Element Type Default Description
ccdLocation string ccd The location with in the system of the content control database (CCD)
feederLabel string CrawlSinglePage The feeder label submitted in the <feederLabel> of the published document and when querying the CCD.
domainWait int 3000
(= 3s)
The minimum number of milliseconds between publishing URLs from the same domain. Can be changed to 0 to feed files as fast as possible.


Metadata Mapper Configuration

The single page feeder maps some metadata fields to fields in the AspireDocument XML.

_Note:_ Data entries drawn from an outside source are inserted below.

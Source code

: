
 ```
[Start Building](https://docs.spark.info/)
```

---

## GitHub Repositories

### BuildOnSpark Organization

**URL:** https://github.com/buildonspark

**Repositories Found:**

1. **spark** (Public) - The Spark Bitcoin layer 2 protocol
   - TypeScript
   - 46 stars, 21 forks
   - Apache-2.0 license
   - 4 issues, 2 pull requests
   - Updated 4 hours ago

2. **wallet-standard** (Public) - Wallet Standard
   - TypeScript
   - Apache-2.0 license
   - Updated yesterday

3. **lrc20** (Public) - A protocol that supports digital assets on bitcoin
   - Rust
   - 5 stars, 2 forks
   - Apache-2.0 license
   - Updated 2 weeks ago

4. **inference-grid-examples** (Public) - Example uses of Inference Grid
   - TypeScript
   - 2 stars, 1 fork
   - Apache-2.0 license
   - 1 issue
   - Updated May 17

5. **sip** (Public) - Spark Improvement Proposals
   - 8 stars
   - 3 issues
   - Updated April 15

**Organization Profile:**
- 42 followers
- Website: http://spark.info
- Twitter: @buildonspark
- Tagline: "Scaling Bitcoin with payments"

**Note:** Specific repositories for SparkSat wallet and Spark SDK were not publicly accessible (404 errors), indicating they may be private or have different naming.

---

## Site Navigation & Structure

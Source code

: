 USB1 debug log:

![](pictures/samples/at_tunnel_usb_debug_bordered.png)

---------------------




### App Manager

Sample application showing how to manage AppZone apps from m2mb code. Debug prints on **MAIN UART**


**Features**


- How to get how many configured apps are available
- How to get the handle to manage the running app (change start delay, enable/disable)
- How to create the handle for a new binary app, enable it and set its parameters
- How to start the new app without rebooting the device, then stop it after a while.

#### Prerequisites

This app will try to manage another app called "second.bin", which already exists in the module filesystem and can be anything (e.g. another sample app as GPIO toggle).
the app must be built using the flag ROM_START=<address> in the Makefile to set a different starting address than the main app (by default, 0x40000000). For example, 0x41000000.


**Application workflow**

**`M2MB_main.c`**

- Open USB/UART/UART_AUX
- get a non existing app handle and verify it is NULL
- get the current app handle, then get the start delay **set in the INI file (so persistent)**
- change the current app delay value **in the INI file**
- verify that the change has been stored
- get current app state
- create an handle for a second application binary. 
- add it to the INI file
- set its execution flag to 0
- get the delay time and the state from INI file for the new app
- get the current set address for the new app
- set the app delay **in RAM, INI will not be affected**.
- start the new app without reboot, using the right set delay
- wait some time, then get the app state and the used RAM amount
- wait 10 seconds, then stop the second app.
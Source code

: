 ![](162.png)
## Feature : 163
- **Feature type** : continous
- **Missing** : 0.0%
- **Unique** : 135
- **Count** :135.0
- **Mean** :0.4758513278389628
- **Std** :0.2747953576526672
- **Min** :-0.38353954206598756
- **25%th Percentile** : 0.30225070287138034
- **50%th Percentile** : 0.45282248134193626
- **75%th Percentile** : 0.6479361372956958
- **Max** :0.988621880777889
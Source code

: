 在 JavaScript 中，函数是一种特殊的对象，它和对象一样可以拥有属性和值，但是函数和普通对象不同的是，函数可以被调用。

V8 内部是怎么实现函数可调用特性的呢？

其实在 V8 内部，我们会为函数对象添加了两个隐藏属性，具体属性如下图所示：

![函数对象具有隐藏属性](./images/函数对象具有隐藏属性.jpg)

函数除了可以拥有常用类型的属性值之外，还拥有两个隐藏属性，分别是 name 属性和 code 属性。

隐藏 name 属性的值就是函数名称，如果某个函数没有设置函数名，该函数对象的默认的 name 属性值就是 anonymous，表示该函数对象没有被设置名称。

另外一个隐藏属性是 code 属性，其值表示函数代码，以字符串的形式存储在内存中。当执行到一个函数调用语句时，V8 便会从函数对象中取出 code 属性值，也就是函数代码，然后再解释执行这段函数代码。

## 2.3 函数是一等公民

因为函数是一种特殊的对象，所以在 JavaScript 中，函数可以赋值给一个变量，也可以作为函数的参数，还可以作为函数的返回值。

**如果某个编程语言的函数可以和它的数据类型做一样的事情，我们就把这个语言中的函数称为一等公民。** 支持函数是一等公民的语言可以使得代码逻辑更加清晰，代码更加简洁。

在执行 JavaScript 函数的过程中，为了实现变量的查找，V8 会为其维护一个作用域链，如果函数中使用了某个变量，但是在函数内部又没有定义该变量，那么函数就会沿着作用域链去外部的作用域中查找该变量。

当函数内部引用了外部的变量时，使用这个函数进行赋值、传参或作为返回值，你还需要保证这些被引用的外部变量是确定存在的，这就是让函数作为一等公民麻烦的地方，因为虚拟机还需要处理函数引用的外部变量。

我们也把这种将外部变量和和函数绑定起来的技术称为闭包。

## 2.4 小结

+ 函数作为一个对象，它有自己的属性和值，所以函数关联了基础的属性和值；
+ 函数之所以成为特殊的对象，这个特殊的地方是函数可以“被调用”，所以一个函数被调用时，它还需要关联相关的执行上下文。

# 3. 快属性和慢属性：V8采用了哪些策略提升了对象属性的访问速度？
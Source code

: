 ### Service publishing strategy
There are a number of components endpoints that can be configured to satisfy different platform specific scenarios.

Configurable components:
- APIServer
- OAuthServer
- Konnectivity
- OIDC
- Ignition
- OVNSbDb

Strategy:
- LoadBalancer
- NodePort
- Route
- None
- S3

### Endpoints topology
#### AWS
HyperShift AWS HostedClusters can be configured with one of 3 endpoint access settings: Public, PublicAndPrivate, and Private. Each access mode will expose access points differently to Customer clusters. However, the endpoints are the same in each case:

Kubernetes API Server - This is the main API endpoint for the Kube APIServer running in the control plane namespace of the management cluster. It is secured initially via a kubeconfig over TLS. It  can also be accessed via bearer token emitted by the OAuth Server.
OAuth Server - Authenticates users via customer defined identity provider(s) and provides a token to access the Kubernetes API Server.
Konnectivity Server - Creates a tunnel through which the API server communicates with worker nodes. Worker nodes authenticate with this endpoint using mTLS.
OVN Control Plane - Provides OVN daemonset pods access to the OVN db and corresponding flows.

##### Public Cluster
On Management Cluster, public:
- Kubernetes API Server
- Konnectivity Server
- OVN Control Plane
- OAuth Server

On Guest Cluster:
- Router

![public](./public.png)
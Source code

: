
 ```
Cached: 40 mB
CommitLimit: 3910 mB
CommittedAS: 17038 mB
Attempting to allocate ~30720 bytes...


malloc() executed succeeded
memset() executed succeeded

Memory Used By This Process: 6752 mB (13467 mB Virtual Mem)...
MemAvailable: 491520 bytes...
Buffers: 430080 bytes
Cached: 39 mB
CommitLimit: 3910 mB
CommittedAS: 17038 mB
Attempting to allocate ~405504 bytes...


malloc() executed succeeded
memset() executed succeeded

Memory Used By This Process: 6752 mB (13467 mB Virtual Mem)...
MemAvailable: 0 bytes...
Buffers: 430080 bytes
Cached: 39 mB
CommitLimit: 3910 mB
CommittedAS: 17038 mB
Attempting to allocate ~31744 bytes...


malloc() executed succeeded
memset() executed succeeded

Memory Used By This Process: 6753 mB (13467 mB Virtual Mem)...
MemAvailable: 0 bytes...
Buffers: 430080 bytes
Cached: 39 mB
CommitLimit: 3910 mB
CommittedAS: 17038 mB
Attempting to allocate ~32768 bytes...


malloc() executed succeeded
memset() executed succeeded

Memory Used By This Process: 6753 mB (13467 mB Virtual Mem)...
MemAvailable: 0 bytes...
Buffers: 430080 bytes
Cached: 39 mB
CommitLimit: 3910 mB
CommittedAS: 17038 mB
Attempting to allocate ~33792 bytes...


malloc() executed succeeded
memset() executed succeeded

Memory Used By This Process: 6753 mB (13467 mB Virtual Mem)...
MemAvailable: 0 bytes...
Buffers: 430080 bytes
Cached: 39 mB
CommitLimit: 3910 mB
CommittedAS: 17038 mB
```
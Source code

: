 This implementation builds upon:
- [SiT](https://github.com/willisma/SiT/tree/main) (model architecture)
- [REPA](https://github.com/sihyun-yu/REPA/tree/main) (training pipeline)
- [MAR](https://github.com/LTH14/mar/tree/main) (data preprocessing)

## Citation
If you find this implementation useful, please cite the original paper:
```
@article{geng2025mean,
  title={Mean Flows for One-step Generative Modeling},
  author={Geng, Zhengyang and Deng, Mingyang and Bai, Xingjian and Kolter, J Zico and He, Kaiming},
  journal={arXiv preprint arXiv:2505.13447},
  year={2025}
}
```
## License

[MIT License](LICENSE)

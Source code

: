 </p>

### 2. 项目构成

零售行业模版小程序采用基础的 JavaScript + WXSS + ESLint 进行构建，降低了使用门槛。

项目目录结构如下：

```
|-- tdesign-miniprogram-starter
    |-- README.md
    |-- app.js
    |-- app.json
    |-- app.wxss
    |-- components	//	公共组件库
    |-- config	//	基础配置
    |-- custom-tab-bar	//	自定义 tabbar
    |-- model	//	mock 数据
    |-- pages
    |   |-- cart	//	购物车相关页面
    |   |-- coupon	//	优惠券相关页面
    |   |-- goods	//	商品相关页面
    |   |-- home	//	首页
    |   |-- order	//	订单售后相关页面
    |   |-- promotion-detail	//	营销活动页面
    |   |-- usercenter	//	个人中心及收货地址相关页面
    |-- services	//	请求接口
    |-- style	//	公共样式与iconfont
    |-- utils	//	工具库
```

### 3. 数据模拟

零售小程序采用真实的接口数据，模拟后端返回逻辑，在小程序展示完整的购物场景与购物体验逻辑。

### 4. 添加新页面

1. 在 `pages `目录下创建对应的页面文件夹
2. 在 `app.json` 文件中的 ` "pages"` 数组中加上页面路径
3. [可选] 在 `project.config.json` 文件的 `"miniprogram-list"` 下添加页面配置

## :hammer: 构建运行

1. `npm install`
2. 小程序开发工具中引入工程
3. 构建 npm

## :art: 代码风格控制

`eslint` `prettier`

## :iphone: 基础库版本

Field Default Output Field Description
feedDate feedDate The time when the URL is published.

Example Configurations

Simple

  <component name="SinglePageFeeder" subType="default" factoryName="aspire-singlepagefeeder">
    <config>
      <ccdLocation>/systemCommon/ccd</ccdLocation>
      <autoStart>${autoFeedPages}</autoStart>
      <branches>
        <branch event="onPublish" pipelineManager="standard-pipe-manager" />
      </branches>
    </config>
  </component>

Complex

  <component name="SinglePageFeeder" subType="default" factoryName="aspire-singlepagefeeder">
    <config>
      <ccdLocation>/systemCommon/ccd</ccdLocation>
      <autoStart>${autoFeedPages}</autoStart>
      <loopWait>21600000</loopWait>
      <feedWait>100</feedWait>      <!-- Only wait 1/10s between URLs not in the same domain -->
      <domainWait>3000</domainWait> <!-- Wait 3 s between URLs in the same domain -->
      <metadataMap>
        <map from="category" to="category"/>
        <map from="subCategory" to="subCategory"/>
        <map from="geographicArea" to="geographicArea"/>
        <map from="searchKeywords1" to="searchKeywords1"/>
        <map from="boost" to="boostTokens"/>
      </metadataMap>
      <branches>
        <branch event="onPublish" pipelineManager="standard-pipe-manager" />
      </branches>
    </config>
  </component>